La notion de capacité d’accueil, pourtant exigée par la loi, a été escamotée, elle avait fait pourtant fait l’objet de plusieurs recommandations dans le porté à connaissance en référence à la loi littoral. Aucune recherche, aucune estimation, aucune enquête n’ont été faites sur ce sujet.
2.2. La zone 2AUe : Le rapport de présentation (page 5) présente cette zone ainsi : « cette extension se positionne (…) sur un terrain dont la communication hydraulique avec les espaces de marais a été rompue par les voies routières ».

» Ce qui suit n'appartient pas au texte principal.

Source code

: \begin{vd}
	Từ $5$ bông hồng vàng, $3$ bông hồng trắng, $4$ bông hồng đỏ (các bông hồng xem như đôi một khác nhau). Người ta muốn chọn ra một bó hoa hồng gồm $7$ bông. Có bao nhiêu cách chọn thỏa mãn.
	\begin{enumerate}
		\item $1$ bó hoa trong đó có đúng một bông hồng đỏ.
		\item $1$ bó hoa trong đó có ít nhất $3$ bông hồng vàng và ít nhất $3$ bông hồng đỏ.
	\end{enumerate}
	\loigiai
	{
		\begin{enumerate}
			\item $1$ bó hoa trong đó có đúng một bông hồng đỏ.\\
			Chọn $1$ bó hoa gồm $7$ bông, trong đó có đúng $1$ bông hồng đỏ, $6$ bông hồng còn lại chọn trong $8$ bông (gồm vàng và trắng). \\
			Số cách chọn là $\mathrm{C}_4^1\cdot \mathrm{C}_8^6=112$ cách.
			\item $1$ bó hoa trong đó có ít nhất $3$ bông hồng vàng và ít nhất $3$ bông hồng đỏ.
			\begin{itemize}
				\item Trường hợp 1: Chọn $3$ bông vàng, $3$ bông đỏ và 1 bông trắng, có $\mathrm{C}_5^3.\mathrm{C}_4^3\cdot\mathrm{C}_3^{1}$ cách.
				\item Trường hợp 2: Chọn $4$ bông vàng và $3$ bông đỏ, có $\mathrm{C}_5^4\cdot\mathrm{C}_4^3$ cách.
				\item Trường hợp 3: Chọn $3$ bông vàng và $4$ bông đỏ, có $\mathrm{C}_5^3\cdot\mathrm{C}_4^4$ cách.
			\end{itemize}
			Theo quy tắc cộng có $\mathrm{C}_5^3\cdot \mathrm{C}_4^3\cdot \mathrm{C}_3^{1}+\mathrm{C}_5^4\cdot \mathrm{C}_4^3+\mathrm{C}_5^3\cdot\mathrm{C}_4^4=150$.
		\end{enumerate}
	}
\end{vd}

C’est faux, le marais actuellement en friche, cadastré n° 1250 et 1251 et ses attenants hydrauliques n° 178, 1252, 1253, 1254,1255, est toujours rattaché au circuit hydraulique d’alimentation en eau salée et se remplit naturellement lors des forts coefficients comme le prouvent de nombreuses photographies.
De plus c’est sur cette zone que l’on trouve les réserves hydrauliques du marais du grand Porteau (cadastré n° 146 et classé en Nds). Ce marais perdrait donc sa cohérence hydraulique.

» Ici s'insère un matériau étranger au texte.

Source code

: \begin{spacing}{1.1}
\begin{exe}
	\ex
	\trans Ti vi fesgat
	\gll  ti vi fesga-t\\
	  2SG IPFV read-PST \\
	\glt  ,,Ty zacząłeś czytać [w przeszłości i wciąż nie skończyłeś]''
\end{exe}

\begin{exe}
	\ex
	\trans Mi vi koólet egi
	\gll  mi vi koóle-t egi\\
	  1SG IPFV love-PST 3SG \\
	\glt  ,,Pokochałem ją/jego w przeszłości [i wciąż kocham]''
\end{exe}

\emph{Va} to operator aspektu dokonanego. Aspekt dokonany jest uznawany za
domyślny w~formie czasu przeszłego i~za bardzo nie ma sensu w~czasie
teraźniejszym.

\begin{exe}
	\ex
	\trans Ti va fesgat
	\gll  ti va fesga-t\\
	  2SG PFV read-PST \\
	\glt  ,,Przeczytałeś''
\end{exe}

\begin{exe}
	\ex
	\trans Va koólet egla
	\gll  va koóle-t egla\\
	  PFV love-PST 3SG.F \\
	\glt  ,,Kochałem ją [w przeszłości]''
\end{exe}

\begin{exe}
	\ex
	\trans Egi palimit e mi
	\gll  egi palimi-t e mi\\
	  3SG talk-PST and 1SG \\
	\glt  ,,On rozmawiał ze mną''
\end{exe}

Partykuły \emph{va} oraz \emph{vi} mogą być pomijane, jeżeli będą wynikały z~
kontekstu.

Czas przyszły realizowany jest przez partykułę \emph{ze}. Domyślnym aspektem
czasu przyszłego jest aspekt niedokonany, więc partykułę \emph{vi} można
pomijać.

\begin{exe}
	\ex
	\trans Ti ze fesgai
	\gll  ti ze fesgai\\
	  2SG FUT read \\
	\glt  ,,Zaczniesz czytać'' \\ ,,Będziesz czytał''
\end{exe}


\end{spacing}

Cette zone, sur le territoire de l’Épine, est pourtant assimilée au paysage urbain de Noirmoutier-en-l’île car elle est accolée à son entrée. Située sur un axe touristique majeur de l’île, exposée à toute la population entrant et sortant de la principale commune de l’île, cette zone de marais sacrifiée à un projet commercial tapageur constituerait un précédent dangereux : le marais ne serait plus sanctuarisé mais deviendrait le possible point d’accueil de toute urbanisation.
L’association “Vivre l’île 12 sur 12“ vous prie donc de bien vouloir réexaminer le Plan local d’urbanisme de la commune de l’Épine et de bien vouloir donner une suite positive au présent recours gracieux en modifiant ce PLU tant en ce qui concerne l’étude de la capacité d’accueil de la commune qu ‘en ce qui concerne la création de la zone 2AUe
Le présent recours gracieux exercé dans les délais est recevable. L’association précitée, de par son objet social, a qualité et intérêt à agir en ce qui concerne le PLU précité. De plus amples précisions à propos du présent recours gracieux que nous nous réservons, par ailleurs, de compléter ultérieurement pourront vous être fournies.
Nous vous prions d’agréer, Monsieur le Maire, l’assurance de notre considération distinguée.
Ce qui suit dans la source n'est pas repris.